De acordo com o levantamento, aproximadamente 20% da população ocupada convive com algum transtorno mental, como ansiedade e depressão. Cada trabalhador afetado perde, em média, 51 dias de vida saudável por ano, em decorrência de afastamentos, queda de produtividade, absenteísmo e presenteísmo — situação em que o profissional permanece em atividade, mas sem plenas condições de desempenho.
O estudo também aponta consequências macroeconômicas relevantes, como a perda estimada de 801 mil postos de trabalho em todo o país e a redução de R$ 165 bilhões na renda das famílias. Os dados reforçam que a saúde mental deixou de ser apenas uma pauta social e passou a ocupar papel estratégico na gestão, segurança e saúde no trabalho (SST).
Segundo a analista de saúde e segurança do trabalho e qualidade de vida do SESI-MG, Camila Dulce Gorgulho Campos, os transtornos mentais afetam as empresas de forma progressiva e, muitas vezes, silenciosa. Para ela, o presenteísmo costuma ser um dos primeiros sinais do problema, elevando custos operacionais antes mesmo de aparecer nos indicadores formais.
“Quando o colaborador não está bem emocionalmente, é comum observar queda de concentração, aumento de erros, retrabalho e conflitos”, afirma a analista. Esse cenário compromete a qualidade dos processos, a entrega de resultados e a segurança das operações, além de gerar sobrecarga nas equipes e ampliar riscos financeiros e humanos.
O levantamento da FIEMG destaca ainda que os impactos dos transtornos mentais extrapolam o indivíduo, gerando efeitos sistêmicos na economia, como queda no faturamento das empresas, redução de investimentos, diminuição da produção e aumento das demissões. Em Minas Gerais, as perdas também são expressivas, afetando diretamente empregos, massa salarial e arrecadação.
Para enfrentar esse cenário, Camila defende a consolidação de uma cultura organizacional voltada ao bem-estar. “As empresas precisam adotar uma postura proativa na promoção da saúde mental, atuando como fator de proteção e apoio social, e não como agente de adoecimento”, ressalta.

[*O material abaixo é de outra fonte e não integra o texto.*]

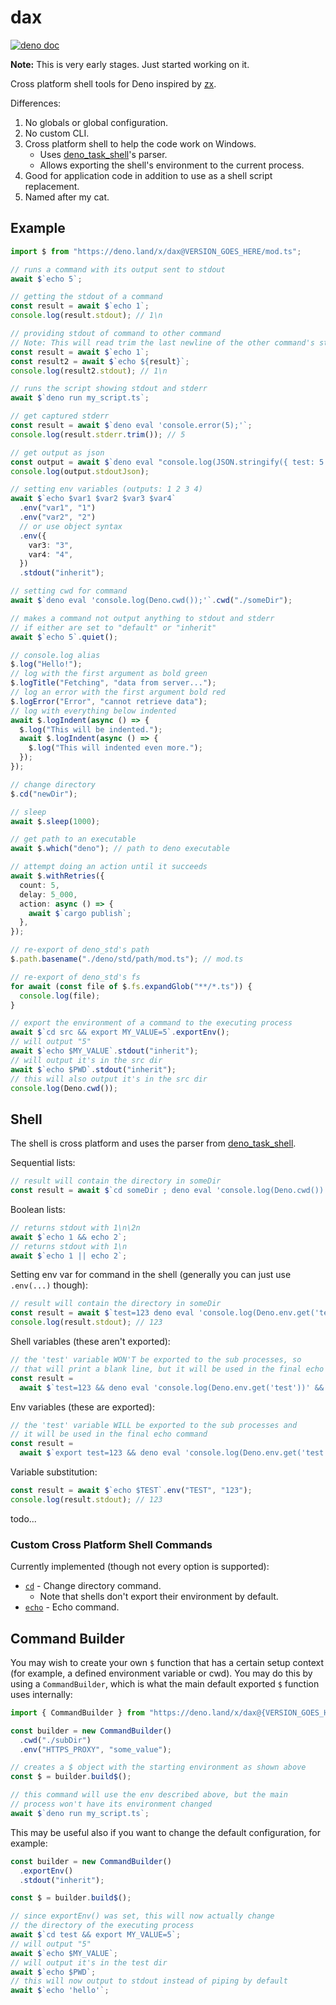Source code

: # dax

[![deno doc](https://doc.deno.land/badge.svg)](https://doc.deno.land/https/deno.land/x/dax/mod.ts)

**Note:** This is very early stages. Just started working on it.

Cross platform shell tools for Deno inspired by [zx](https://github.com/google/zx).

Differences:

1. No globals or global configuration.
1. No custom CLI.
1. Cross platform shell to help the code work on Windows.
   - Uses [deno_task_shell](https://github.com/denoland/deno_task_shell)'s parser.
   - Allows exporting the shell's environment to the current process.
1. Good for application code in addition to use as a shell script replacement.
1. Named after my cat.

## Example

```ts
import $ from "https://deno.land/x/dax@VERSION_GOES_HERE/mod.ts";

// runs a command with its output sent to stdout
await $`echo 5`;

// getting the stdout of a command
const result = await $`echo 1`;
console.log(result.stdout); // 1\n

// providing stdout of command to other command
// Note: This will read trim the last newline of the other command's stdout
const result = await $`echo 1`;
const result2 = await $`echo ${result}`;
console.log(result2.stdout); // 1\n

// runs the script showing stdout and stderr
await $`deno run my_script.ts`;

// get captured stderr
const result = await $`deno eval 'console.error(5);'`;
console.log(result.stderr.trim()); // 5

// get output as json
const output = await $`deno eval "console.log(JSON.stringify({ test: 5 }));"`;
console.log(output.stdoutJson);

// setting env variables (outputs: 1 2 3 4)
await $`echo $var1 $var2 $var3 $var4`
  .env("var1", "1")
  .env("var2", "2")
  // or use object syntax
  .env({
    var3: "3",
    var4: "4",
  })
  .stdout("inherit");

// setting cwd for command
await $`deno eval 'console.log(Deno.cwd());'`.cwd("./someDir");

// makes a command not output anything to stdout and stderr
// if either are set to "default" or "inherit"
await $`echo 5`.quiet();

// console.log alias
$.log("Hello!");
// log with the first argument as bold green
$.logTitle("Fetching", "data from server...");
// log an error with the first argument bold red
$.logError("Error", "cannot retrieve data");
// log with everything below indented
await $.logIndent(async () => {
  $.log("This will be indented.");
  await $.logIndent(async () => {
    $.log("This will indented even more.");
  });
});

// change directory
$.cd("newDir");

// sleep
await $.sleep(1000);

// get path to an executable
await $.which("deno"); // path to deno executable

// attempt doing an action until it succeeds
await $.withRetries({
  count: 5,
  delay: 5_000,
  action: async () => {
    await $`cargo publish`;
  },
});

// re-export of deno_std's path
$.path.basename("./deno/std/path/mod.ts"); // mod.ts

// re-export of deno_std's fs
for await (const file of $.fs.expandGlob("**/*.ts")) {
  console.log(file);
}

// export the environment of a command to the executing process
await $`cd src && export MY_VALUE=5`.exportEnv();
// will output "5"
await $`echo $MY_VALUE`.stdout("inherit");
// will output it's in the src dir
await $`echo $PWD`.stdout("inherit");
// this will also output it's in the src dir
console.log(Deno.cwd());
```

## Shell

The shell is cross platform and uses the parser from [deno_task_shell](https://github.com/denoland/deno_task_shell).

Sequential lists:

```ts
// result will contain the directory in someDir
const result = await $`cd someDir ; deno eval 'console.log(Deno.cwd())'`;
```

Boolean lists:

```ts
// returns stdout with 1\n\2n
await $`echo 1 && echo 2`;
// returns stdout with 1\n
await $`echo 1 || echo 2`;
```

Setting env var for command in the shell (generally you can just use `.env(...)` though):

```ts
// result will contain the directory in someDir
const result = await $`test=123 deno eval 'console.log(Deno.env.get('test'))'`;
console.log(result.stdout); // 123
```

Shell variables (these aren't exported):

```ts
// the 'test' variable WON'T be exported to the sub processes, so
// that will print a blank line, but it will be used in the final echo command
const result =
  await $`test=123 && deno eval 'console.log(Deno.env.get('test'))' && echo $test`;
```

Env variables (these are exported):

```ts
// the 'test' variable WILL be exported to the sub processes and
// it will be used in the final echo command
const result =
  await $`export test=123 && deno eval 'console.log(Deno.env.get('test'))' && echo $test`;
```

Variable substitution:

```ts
const result = await $`echo $TEST`.env("TEST", "123");
console.log(result.stdout); // 123
```

todo...

### Custom Cross Platform Shell Commands

Currently implemented (though not every option is supported):

- [`cd`](https://man7.org/linux/man-pages/man1/cd.1p.html) - Change directory command.
  - Note that shells don't export their environment by default.
- [`echo`](https://man7.org/linux/man-pages/man1/echo.1.html) - Echo command.

## Command Builder

You may wish to create your own `$` function that has a certain setup context (for example, a defined environment variable or cwd). You may do this by using a `CommandBuilder`, which is what the main default exported `$` function uses internally:

```ts
import { CommandBuilder } from "https://deno.land/x/dax@{VERSION_GOES_HERE}/mod.ts";

const builder = new CommandBuilder()
  .cwd("./subDir")
  .env("HTTPS_PROXY", "some_value");

// creates a $ object with the starting environment as shown above
const $ = builder.build$();

// this command will use the env described above, but the main
// process won't have its environment changed
await $`deno run my_script.ts`;
```

This may be useful also if you want to change the default configuration, for example:

```ts
const builder = new CommandBuilder()
  .exportEnv()
  .stdout("inherit");

const $ = builder.build$();

// since exportEnv() was set, this will now actually change
// the directory of the executing process
await $`cd test && export MY_VALUE=5`;
// will output "5"
await $`echo $MY_VALUE`;
// will output it's in the test dir
await $`echo $PWD`;
// this will now output to stdout instead of piping by default
await $`echo 'hello'`;
```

Nesse contexto, a campanha Janeiro Branco reforça a importância de incorporar a saúde mental às políticas de SST, com foco na prevenção, na gestão de riscos psicossociais e na promoção da qualidade de vida no trabalho. A mensagem central é clara: cuidar da saúde mental não é custo, é investimento, com reflexos diretos na produtividade, na segurança e na competitividade das empresas.